- INSTRUCTIONS TO FOLLOW -
Find every line below where the word "Please" occurs, then give how many you found and nothing else.

- EXTRACTED ENTRIES -
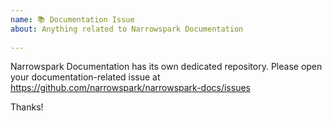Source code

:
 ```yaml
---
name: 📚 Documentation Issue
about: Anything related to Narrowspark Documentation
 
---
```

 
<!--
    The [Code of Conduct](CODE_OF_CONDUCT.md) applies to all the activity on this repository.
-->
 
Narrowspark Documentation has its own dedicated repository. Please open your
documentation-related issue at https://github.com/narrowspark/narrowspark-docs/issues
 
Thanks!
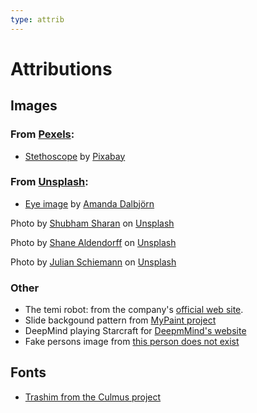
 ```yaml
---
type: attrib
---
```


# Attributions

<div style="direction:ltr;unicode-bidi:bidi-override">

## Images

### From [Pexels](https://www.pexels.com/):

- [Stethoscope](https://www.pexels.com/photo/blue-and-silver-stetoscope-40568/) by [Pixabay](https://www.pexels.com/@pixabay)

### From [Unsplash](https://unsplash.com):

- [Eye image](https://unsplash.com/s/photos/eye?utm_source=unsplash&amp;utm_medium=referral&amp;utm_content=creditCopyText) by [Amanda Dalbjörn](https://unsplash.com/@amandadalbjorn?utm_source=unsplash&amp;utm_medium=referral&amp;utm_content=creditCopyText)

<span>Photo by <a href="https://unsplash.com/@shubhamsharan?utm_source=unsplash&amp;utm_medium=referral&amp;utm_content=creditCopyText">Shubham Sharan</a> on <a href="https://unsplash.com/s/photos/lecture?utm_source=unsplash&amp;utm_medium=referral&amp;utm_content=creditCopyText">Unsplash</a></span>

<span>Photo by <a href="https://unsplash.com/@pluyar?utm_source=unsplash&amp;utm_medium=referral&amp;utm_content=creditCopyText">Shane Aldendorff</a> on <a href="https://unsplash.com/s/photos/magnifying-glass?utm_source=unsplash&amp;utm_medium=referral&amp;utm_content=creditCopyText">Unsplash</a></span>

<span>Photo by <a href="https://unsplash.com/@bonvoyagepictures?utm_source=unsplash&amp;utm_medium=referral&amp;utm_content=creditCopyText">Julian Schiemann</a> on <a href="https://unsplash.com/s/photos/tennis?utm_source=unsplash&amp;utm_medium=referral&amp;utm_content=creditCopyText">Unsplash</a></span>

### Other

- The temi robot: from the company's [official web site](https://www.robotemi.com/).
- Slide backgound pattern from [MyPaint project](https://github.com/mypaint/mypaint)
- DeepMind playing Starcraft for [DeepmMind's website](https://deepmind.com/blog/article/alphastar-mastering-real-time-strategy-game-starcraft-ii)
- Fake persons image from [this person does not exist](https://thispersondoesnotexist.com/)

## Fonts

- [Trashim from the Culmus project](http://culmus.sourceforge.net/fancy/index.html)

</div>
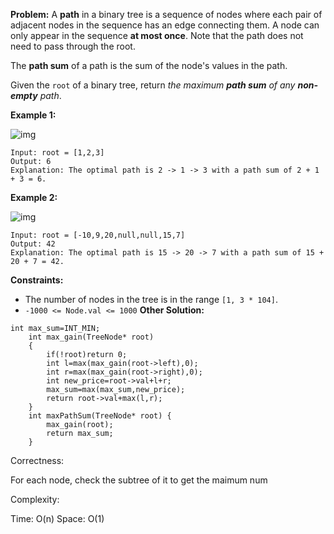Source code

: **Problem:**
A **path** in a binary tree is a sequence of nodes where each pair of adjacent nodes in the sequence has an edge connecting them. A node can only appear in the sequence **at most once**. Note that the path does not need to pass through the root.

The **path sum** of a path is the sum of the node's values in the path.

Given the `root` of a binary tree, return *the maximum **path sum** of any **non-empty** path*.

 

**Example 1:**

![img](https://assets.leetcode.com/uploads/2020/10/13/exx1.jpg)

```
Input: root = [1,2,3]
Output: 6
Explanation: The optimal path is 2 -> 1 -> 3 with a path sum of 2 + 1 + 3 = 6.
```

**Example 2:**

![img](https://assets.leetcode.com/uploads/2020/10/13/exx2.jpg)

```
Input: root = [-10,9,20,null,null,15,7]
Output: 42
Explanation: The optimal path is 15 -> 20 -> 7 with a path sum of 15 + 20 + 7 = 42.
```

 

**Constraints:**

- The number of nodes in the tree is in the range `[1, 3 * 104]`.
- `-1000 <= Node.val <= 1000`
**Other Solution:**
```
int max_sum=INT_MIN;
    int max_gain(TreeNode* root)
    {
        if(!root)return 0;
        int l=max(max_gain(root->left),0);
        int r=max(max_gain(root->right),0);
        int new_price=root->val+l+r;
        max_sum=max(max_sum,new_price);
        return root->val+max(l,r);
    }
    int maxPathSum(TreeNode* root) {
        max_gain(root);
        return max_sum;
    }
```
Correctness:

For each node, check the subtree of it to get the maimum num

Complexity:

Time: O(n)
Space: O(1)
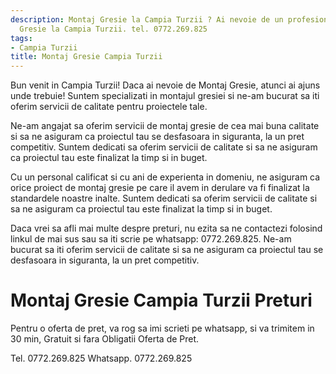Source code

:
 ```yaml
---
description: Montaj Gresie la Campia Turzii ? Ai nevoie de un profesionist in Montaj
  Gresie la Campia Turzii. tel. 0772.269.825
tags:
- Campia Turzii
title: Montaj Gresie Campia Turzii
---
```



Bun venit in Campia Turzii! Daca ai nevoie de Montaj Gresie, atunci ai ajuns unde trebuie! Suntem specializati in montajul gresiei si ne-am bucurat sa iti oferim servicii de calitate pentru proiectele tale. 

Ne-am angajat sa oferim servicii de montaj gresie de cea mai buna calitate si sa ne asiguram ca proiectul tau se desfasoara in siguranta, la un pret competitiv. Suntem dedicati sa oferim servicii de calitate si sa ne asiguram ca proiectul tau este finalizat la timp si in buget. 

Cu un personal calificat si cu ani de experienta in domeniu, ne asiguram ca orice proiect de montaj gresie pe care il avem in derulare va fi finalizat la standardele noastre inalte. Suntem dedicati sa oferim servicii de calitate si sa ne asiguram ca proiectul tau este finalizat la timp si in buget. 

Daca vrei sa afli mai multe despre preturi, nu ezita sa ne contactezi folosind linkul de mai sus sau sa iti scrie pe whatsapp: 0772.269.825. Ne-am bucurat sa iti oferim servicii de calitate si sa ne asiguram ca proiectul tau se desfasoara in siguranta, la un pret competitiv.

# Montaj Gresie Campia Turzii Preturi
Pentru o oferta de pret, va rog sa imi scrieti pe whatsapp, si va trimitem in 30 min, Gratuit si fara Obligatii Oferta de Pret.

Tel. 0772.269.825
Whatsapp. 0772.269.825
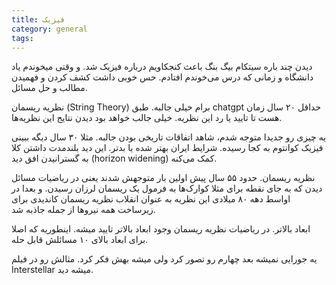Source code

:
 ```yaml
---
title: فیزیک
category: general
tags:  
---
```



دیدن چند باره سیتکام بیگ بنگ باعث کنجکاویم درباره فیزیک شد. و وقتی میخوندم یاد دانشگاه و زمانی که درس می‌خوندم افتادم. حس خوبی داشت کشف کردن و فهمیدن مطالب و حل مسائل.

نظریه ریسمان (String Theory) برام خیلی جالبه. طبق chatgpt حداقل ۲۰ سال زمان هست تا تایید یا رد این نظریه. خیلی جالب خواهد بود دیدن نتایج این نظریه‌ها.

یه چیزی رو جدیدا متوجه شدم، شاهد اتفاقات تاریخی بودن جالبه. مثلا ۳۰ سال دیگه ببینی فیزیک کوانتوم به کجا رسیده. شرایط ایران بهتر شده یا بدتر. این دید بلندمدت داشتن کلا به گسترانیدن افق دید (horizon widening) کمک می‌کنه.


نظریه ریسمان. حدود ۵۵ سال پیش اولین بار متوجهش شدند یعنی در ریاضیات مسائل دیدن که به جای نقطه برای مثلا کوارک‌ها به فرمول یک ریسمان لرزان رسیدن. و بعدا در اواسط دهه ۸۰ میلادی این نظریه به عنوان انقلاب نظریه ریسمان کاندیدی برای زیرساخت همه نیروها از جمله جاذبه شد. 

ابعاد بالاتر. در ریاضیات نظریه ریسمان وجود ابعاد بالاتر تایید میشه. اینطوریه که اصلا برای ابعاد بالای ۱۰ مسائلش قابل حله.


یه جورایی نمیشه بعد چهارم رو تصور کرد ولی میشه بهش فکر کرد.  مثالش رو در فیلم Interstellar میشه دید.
--
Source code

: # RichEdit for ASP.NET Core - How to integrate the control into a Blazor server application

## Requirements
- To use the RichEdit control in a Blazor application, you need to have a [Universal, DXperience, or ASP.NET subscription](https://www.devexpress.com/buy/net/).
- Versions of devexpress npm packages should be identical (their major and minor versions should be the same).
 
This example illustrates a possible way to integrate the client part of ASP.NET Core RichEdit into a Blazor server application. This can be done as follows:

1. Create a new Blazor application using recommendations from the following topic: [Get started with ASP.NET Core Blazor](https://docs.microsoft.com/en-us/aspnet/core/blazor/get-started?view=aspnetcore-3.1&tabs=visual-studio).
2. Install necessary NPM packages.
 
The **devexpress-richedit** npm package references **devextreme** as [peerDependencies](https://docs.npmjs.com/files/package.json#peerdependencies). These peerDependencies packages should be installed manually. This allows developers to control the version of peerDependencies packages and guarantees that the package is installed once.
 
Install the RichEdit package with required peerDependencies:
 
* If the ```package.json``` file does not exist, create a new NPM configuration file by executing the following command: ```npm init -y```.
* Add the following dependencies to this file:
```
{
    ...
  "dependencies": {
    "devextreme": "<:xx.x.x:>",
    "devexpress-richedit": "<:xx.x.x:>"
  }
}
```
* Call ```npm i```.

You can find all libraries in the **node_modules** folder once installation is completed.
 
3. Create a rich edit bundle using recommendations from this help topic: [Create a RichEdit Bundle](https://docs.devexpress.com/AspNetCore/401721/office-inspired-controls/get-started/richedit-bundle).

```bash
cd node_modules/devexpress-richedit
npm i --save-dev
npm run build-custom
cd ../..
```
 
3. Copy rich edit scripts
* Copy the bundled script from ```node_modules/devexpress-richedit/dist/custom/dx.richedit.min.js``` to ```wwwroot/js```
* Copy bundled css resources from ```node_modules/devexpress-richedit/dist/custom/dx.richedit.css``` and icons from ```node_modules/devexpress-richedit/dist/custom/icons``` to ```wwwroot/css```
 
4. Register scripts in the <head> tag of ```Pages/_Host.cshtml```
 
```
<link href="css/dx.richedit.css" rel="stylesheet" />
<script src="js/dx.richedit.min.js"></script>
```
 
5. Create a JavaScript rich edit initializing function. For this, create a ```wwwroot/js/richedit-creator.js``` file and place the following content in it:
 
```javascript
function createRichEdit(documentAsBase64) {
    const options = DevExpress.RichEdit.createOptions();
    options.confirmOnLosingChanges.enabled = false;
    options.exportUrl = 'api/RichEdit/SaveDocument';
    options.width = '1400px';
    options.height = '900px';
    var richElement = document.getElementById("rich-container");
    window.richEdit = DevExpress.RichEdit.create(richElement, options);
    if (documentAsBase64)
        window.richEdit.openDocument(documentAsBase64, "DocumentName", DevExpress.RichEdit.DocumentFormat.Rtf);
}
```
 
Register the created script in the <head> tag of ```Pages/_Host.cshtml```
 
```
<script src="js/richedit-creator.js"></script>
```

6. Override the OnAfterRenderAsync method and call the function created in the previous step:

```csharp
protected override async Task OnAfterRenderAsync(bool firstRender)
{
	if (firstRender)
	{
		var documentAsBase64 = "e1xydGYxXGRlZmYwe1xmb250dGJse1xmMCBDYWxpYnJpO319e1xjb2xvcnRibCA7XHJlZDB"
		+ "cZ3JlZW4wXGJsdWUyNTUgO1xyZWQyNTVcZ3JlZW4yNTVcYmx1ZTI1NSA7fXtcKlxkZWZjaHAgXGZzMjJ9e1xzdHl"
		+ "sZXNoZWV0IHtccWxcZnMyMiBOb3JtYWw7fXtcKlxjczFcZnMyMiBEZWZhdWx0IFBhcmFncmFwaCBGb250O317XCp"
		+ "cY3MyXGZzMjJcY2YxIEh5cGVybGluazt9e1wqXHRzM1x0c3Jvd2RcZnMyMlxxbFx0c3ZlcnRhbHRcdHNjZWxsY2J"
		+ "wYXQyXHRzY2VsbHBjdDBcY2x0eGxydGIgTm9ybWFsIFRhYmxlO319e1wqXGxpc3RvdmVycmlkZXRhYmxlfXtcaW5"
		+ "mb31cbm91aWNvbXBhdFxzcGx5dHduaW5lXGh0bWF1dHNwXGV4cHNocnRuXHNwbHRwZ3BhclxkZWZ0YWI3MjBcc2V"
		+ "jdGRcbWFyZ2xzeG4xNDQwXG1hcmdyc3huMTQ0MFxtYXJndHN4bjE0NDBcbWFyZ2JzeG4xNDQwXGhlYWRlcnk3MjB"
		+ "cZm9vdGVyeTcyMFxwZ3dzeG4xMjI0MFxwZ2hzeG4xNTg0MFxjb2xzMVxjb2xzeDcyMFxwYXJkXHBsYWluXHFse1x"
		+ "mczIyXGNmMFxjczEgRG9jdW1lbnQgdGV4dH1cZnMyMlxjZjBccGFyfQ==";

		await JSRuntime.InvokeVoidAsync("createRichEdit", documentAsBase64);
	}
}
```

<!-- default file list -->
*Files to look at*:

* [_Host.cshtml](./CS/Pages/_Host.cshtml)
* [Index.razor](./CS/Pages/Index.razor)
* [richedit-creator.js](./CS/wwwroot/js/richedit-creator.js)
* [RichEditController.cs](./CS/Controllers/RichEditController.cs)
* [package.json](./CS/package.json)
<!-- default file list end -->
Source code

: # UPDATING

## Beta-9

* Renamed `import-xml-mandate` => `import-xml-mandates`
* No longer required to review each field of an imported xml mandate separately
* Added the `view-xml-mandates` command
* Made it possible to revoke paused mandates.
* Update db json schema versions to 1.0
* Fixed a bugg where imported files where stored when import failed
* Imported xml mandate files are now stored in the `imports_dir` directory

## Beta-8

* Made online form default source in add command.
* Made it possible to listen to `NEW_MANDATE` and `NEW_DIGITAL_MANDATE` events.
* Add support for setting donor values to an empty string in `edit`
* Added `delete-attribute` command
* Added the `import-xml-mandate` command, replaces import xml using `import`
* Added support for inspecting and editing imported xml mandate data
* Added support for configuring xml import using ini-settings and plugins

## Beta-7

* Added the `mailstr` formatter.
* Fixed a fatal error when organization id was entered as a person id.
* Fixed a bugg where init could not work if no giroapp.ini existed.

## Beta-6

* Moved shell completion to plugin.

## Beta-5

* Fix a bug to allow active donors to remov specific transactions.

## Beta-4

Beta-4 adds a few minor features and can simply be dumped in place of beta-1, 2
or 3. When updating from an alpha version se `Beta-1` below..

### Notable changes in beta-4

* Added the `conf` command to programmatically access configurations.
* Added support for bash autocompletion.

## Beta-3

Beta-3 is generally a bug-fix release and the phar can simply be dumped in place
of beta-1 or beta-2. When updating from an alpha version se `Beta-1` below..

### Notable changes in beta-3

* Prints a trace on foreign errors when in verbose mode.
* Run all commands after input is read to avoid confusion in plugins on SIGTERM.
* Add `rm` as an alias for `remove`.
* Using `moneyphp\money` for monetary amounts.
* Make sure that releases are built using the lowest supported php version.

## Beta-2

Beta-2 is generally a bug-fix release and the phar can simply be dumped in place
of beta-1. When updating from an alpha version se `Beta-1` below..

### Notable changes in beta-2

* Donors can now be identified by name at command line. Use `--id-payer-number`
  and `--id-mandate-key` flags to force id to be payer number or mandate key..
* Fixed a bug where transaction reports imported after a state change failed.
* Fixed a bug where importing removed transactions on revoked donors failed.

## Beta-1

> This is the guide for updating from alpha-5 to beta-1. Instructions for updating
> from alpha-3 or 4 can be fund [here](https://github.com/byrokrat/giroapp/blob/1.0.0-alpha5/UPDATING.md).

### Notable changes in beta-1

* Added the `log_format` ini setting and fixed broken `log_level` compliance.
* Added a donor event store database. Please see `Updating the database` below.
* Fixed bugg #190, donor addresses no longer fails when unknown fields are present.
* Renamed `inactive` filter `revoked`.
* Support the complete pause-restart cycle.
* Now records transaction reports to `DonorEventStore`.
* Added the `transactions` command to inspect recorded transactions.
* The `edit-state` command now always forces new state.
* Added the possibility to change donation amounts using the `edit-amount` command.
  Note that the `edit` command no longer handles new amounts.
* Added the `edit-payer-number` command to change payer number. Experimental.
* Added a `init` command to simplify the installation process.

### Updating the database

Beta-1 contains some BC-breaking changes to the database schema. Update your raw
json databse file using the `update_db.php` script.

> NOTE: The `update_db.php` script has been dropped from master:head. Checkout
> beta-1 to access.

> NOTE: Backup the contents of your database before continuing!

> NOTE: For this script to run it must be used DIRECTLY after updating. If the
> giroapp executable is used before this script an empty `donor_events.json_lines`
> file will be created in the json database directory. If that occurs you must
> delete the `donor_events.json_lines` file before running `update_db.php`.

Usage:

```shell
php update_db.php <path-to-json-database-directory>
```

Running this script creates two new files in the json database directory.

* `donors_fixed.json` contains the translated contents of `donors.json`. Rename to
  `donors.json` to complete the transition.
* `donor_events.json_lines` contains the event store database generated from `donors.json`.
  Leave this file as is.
...
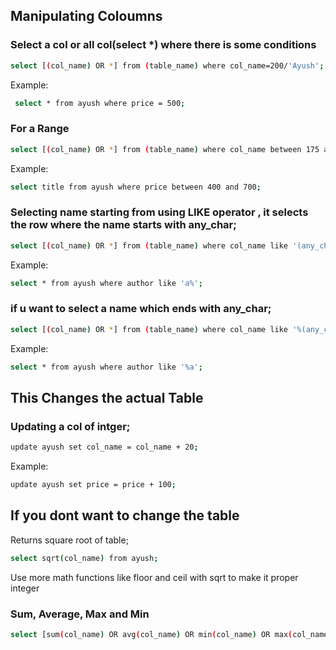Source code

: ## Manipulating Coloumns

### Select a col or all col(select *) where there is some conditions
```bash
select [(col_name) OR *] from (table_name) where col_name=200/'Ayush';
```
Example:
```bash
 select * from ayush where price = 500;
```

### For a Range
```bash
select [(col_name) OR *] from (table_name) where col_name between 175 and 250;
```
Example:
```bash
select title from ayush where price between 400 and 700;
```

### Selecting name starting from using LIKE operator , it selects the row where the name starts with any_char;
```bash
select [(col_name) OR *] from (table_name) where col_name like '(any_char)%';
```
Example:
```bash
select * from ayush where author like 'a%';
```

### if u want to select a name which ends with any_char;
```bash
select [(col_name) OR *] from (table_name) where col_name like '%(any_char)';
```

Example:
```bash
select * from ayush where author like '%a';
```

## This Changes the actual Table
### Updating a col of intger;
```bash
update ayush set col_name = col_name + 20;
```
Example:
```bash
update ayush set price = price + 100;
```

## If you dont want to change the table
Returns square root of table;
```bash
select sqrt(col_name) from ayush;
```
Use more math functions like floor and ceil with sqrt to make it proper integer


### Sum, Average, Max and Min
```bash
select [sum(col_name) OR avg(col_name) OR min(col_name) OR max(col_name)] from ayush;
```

- RESPONSE FOR THIS EXERCISE -
2